** Data shown follows **

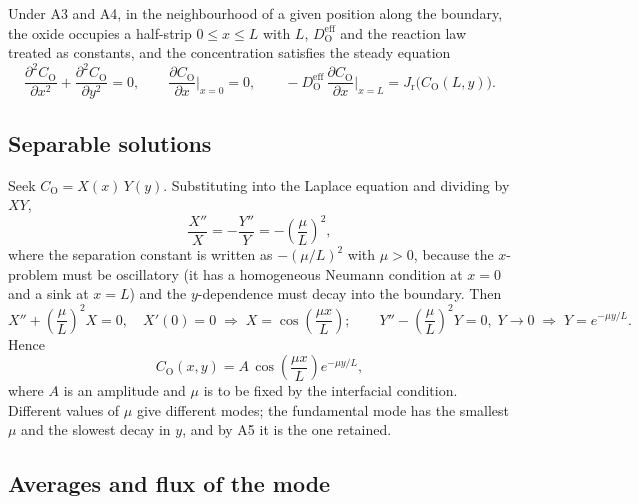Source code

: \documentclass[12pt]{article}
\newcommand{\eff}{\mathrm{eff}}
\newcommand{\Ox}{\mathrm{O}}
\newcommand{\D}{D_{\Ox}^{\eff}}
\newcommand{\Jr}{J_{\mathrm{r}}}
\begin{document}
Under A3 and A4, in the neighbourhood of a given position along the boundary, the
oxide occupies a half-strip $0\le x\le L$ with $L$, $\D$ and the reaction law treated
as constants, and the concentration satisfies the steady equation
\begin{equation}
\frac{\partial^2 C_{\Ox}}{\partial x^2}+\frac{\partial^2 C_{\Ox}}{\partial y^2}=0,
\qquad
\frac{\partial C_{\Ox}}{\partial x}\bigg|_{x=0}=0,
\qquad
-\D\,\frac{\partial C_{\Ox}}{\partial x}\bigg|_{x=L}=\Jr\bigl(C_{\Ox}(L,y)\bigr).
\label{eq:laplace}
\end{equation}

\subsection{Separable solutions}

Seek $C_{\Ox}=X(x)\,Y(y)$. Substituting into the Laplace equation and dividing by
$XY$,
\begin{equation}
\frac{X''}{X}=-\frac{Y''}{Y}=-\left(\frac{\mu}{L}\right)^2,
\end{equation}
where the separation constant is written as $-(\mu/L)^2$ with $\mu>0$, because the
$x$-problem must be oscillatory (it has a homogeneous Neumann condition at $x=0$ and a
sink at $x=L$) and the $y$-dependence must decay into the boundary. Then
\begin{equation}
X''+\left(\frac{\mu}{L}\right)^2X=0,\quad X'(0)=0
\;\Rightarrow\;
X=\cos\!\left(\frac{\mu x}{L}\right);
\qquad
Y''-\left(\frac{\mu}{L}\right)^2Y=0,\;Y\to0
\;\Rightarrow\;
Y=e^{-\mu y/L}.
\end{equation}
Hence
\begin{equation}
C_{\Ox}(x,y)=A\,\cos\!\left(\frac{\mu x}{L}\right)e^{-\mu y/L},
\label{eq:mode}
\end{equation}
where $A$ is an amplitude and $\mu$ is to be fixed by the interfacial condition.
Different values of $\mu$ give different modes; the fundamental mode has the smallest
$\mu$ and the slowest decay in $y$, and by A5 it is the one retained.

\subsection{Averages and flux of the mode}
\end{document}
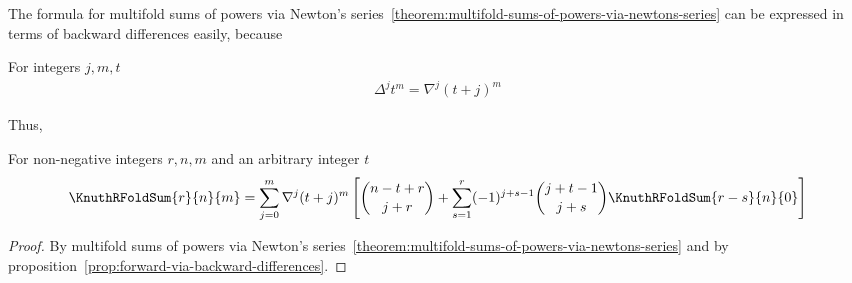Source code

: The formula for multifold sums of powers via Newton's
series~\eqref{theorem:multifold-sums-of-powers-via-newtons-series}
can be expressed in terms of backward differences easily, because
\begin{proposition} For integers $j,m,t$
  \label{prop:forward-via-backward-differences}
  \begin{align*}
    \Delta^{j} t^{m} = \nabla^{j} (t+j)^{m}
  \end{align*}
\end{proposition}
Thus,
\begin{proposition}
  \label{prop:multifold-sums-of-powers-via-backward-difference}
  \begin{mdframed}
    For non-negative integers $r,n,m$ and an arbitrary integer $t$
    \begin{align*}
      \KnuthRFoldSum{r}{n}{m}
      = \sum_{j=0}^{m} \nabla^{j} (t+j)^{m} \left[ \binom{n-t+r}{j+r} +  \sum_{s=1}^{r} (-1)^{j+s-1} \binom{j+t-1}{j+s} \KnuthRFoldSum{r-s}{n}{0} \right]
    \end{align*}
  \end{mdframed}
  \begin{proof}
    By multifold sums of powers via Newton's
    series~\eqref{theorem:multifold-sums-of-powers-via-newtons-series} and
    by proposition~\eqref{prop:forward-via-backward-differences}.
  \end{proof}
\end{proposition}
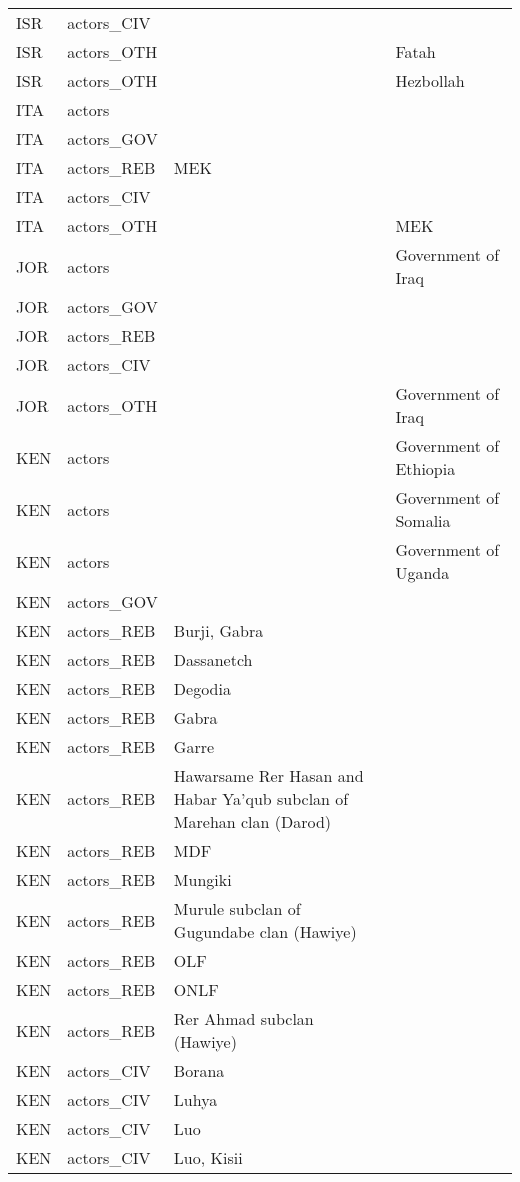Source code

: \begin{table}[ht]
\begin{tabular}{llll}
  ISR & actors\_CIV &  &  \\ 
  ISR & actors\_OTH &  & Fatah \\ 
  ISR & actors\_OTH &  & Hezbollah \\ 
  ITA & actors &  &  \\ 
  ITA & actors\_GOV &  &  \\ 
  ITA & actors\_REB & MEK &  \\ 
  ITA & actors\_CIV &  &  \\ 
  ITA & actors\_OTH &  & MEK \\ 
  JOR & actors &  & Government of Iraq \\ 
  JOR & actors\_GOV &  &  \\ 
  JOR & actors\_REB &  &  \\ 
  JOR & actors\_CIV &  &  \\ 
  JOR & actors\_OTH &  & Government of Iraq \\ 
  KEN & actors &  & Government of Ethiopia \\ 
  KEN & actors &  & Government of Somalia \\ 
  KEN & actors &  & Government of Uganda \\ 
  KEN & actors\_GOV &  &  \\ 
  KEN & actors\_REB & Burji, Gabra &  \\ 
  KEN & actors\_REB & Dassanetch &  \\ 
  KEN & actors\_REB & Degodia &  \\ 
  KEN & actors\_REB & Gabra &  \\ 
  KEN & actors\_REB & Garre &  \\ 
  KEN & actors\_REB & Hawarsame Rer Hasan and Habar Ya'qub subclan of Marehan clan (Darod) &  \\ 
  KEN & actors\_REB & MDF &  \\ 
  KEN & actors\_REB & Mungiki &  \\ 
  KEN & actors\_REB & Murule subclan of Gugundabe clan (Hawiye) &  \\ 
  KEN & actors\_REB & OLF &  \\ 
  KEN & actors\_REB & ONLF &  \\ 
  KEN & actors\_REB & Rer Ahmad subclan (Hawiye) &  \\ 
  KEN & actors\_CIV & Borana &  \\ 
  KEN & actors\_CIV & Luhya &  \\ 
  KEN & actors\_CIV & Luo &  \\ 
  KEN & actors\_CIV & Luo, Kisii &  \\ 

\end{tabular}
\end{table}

** End of Data shown **
** Data shown follows **

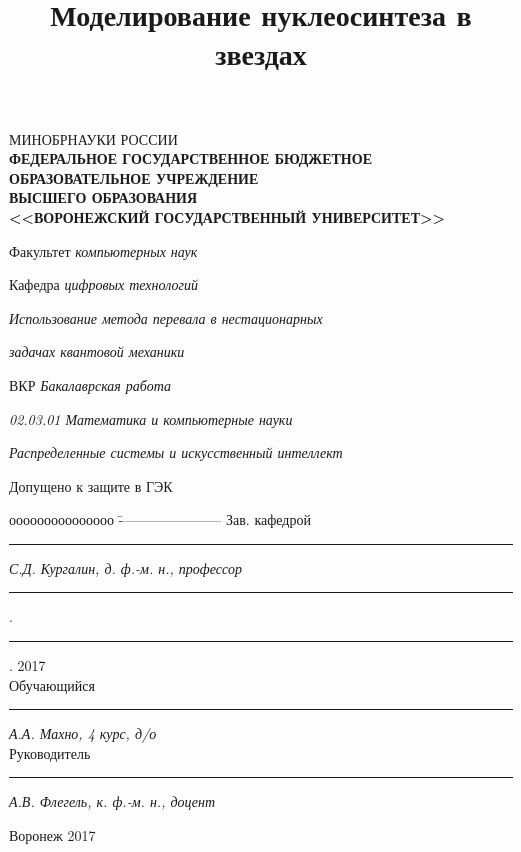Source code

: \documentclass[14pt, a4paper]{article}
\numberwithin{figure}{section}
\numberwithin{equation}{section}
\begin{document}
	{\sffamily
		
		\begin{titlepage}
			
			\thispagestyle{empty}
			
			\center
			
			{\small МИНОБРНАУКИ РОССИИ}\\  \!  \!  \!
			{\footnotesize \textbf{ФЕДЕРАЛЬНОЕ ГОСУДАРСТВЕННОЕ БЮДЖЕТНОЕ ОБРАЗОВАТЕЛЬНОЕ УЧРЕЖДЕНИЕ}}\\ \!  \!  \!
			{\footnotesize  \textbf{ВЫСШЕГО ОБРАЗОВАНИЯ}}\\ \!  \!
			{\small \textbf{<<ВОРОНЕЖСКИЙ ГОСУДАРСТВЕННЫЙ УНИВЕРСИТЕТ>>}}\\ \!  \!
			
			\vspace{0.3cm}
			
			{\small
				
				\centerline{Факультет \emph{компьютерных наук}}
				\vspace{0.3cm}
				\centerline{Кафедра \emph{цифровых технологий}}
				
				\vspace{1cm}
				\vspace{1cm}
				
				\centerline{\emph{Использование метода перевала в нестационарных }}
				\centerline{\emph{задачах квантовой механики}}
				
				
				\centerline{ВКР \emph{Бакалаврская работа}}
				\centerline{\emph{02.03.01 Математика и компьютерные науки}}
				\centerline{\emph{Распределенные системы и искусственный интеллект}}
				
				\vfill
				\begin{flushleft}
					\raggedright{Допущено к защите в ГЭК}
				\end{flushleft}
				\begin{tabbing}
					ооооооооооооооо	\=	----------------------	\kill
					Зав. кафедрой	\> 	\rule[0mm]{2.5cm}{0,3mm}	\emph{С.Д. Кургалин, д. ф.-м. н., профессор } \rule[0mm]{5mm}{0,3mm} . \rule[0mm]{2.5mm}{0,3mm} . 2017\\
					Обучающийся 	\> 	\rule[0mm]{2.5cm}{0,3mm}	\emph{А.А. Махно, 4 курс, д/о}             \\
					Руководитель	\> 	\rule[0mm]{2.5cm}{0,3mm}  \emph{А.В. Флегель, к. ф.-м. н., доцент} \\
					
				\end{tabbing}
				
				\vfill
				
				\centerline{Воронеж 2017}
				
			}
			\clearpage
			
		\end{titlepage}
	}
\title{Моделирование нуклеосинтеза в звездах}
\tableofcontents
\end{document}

** End of Data shown **
** Data shown follows **

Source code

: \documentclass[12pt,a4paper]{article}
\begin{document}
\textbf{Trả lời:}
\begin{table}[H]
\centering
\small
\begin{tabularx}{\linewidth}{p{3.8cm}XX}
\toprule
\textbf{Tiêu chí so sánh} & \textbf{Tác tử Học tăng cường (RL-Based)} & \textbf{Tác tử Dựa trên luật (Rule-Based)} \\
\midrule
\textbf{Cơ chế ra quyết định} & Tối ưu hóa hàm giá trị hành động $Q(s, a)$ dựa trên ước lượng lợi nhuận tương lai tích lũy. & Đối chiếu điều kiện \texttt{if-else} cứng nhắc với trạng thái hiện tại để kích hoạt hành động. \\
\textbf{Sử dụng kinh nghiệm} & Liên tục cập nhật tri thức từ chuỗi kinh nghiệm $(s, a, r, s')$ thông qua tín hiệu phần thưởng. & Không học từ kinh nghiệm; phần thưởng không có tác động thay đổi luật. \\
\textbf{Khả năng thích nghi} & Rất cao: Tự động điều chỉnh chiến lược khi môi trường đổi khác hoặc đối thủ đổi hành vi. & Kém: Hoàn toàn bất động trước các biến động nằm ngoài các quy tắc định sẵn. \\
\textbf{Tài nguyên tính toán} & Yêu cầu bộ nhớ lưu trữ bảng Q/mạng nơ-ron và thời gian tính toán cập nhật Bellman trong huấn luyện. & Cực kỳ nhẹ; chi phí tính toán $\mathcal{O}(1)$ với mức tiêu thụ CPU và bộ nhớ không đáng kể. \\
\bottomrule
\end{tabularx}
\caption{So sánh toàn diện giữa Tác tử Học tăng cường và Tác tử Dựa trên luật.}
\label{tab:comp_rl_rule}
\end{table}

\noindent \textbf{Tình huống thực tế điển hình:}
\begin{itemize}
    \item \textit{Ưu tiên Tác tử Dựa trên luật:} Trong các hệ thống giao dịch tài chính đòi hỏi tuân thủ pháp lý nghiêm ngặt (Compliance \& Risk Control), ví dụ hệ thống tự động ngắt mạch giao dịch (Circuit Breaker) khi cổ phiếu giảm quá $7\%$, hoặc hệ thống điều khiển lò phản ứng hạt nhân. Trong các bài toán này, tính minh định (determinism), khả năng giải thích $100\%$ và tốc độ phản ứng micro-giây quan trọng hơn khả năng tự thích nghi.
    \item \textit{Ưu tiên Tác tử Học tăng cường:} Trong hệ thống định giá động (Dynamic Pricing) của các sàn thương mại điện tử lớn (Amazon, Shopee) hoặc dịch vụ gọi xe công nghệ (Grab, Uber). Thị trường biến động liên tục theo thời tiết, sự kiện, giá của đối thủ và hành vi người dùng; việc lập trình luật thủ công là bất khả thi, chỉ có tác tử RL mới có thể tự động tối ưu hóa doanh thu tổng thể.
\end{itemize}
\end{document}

** End of Data shown **

Write out every line of the entries that holds the word "align".

  \begin{align*}
  \end{align*}
    \begin{align*}
    \end{align*}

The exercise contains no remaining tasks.